Hanley Ramirez had a roller-coaster 2013 marked by bad luck with injuries and exceptional production with the bat.  He missed the first month with a torn thumb ligament and tore his hamstring in his third game back, causing him to miss another month of action.  Overall, Han-Ram played only 86 regular season games, but when we played he hit the cover off the ball.  In 336 plate appearances he hammered 20 home runs and a .442 wOBA (second only to Miguel Cabrera for players with over 100 PA).  While the title of this post should lead the reader to believe it is primarily about Han-Ram, that would be false.  In fact, it’s mainly about different methods to measure fantasy value, with Han-Ram used to illustrate a point.
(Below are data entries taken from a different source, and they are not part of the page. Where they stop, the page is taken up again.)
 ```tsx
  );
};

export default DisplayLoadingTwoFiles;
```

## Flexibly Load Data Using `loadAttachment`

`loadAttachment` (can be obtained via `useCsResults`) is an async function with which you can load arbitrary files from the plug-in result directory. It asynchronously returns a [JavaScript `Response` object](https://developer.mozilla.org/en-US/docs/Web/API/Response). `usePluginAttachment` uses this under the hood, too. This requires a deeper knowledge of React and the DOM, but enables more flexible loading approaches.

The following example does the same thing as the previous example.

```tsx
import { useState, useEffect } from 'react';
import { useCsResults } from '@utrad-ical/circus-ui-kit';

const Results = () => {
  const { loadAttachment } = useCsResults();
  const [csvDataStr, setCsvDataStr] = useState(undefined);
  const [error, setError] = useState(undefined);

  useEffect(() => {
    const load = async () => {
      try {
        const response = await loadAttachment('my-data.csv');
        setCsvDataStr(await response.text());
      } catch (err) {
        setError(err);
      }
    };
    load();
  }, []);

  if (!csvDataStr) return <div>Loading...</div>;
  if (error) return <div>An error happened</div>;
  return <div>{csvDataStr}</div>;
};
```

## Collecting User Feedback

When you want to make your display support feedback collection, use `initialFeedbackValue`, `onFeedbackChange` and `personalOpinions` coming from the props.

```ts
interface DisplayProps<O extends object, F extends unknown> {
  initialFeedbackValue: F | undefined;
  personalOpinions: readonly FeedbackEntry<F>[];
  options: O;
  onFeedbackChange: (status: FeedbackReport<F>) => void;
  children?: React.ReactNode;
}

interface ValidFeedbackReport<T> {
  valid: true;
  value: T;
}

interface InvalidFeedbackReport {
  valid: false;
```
Fantasy value above replacement (FVAR) is a metric that has been used (for example on FanGraphs) to estimate the auction value of historical or projected baseball statistics in a rotisserie league.  The most popular way to measure FVAR uses z-scores: the number of standard deviations above the mean for any given statistic(s).  Z-scores are handy because they put different stats, such as HR and SB, on a level playing field.  An unresolved question is whether FVAR should be calculated using total stats (e.g., Han-Ram hit 20 HRs) or rate stats (e.g., Han-Ram hit 0.06 HR per plate appearance).  In this post I’m calling the method using total stats the z-score and the method using rate stats the zz-score.    I looked at how Han-Ram’s fantasy value changed using both methods (assuming 12-team mixed 5×5 with \$160 auction budget for hitters per team).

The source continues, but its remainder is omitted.